Thursday, January 29, 2015

Suffering

Someone recently asked me the question, “Why do some experience more suffering than others?” I think the more burning question in their mind was, “Why does God allow more suffering in a God-believing, God-fearing Christian than He does in an unbeliever or carnal minded Christian?” Of course, I really can’t answer that question and neither can you. However, we all want to take a stab at the answer, and I think that is ok.
That question is not a new struggle. You find that same struggle in the Bible (Job 12:6; Ps. 73:3-9; Jer. 12:1-2). I think Malachi best summed it up, “Now we call the arrogant blessed; not only are the doers of wickedness built up but they also test God and escape." (Mal. 3:15,NASB) From our limited perspective, it seems God is blessing the wicked and allowing them to prosper, while we who love Him and are committed to Him suffer.
When we come into this world, we observe expectations about life from our parents, relatives, friends, peers, teachers, pastors, media, etc. Those expectations become rights we believe we must have in order to have a “good” life. When our rights or expectations go unmet, we suffer. It is when we suffer that we are tempted to ask the questions above.
First of all, the comparison game will get us nowhere. Only God can answer the “why me and not them” question. I see that query as a distraction from what God is doing in my life. So, if we take the other person out of the question it becomes, “Why do I suffer?” Now… there is a biblical answer to that question! Let’s look at perspective for a moment.
God is eternal and He is not limited to our “time and space” existence. He does interact in our time because that is where we exist right now. When God told Moses that His name was “I AM,” He was revealing a deep truth about Himself. He was letting Moses know that He doesn’t have a past or a future in the sense that we do. Personally, I can’t even begin to comprehend that! The Bible says that a thousand years is like one day and one day is like a thousand years (Ps. 90:4; 2 Pet. 3:8).
From God’s perspective, our suffering is less than a moment. Yet, when He interacts with us in our suffering, He experiences every grueling second, minute, hour, day, week, month, year or years with us. He wants to comfort us and whisper to us, “Everything will be okay by child. I’ll wait with you until it is over.” When we trust Him and see our suffering from His perspective He does something supernatural in our thinking that is like an unveiling of a mystery. As our thinking is changed and renewed, our beliefs change, as our beliefs change, our behaviors change.
I think Paul reveals the reason for our suffering in 2 Corinthians 1:8-9, “For we don't want you to be unaware, brothers, of our affliction that took place in Asia: we were completely overwhelmed -- beyond our strength -- so that we even despaired of life. Indeed, we personally had a death sentence within ourselves, so that we would not trust in ourselves but in God who raises the dead.” (HCSB)
It is through our suffering we learn complete and utter dependence on God. We learn more of the depths of His love and goodness. He makes His grace more visible in our lives. Suffering is the perfect storm to strip away all that hinders His glory from being seen in us. We have all of His glory, but it is operating out of self-reliance that shields His glory in us.
When we suffer, our emotions are screaming out for relief.  If we listen to our emotions as though they are the guiding force in our lives, we will make choices that only lead to more suffering. God wants to transform our thinking thereby changing our understanding so we can see things from His perspective. This process deepens our faith in Him. To live by faith is being fully convinced that what God has promised He will be able to perform (Rom. 4:21).
Paul best describes this process, “Therefore we do not lose heart, but though our outer man is decaying, yet our inner man is being renewed day by day. For momentary, light affliction is producing for us an eternal weight of glory far beyond all comparison, while we look not at the things which are seen, but at the things which are not seen; for the things which are seen are temporal, but the things which are not seen are eternal.” (2 Cor. 4:16-18, NASB)

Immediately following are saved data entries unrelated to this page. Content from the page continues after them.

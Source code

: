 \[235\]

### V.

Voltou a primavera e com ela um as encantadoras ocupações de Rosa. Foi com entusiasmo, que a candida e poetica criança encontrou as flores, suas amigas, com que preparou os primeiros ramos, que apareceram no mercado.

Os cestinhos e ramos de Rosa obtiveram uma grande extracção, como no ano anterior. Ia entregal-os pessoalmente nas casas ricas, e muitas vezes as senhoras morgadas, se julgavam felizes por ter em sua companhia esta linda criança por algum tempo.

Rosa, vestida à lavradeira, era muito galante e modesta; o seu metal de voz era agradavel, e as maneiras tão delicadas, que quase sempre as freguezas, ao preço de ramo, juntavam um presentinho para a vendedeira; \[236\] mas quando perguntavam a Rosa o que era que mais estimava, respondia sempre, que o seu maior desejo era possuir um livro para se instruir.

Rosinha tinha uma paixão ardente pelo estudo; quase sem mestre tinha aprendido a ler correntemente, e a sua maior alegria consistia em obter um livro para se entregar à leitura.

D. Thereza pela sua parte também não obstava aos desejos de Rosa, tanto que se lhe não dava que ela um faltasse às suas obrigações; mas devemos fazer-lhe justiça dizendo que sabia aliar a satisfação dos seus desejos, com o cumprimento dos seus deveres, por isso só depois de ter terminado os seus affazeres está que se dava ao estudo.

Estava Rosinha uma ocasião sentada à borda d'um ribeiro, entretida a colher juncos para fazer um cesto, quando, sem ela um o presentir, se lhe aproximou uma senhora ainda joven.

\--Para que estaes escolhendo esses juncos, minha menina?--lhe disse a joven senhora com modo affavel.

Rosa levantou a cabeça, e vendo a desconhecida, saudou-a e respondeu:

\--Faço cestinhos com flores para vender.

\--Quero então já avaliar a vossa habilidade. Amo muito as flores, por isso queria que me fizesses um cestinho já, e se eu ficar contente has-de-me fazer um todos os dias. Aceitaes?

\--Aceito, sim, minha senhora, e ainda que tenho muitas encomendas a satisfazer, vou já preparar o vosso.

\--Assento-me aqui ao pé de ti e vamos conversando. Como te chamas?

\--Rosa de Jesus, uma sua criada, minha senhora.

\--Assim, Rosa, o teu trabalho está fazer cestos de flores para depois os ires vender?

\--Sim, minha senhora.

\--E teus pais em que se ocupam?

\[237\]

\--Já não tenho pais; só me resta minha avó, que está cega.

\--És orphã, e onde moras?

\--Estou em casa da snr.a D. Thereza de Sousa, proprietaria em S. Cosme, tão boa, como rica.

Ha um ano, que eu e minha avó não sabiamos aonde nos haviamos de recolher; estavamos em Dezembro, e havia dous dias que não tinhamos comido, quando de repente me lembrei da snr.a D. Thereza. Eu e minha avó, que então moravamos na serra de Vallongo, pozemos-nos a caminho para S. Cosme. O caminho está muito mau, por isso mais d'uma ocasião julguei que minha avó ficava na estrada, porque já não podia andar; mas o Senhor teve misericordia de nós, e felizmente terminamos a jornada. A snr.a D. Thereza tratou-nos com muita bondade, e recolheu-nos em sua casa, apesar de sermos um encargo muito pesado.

When suffering comes our way, we can see it from God’s perspective and rely on Him to walk us through “the valley of the shadow of death” (Ps. 23:4). He is turning our ashes into beauty (Is. 61:3). We will see His glory in us in ways that only He can accomplish. When our response to suffering changes from “why me” to “not my will, but Yours,” then we will know we are trusting in the Lover of our soul.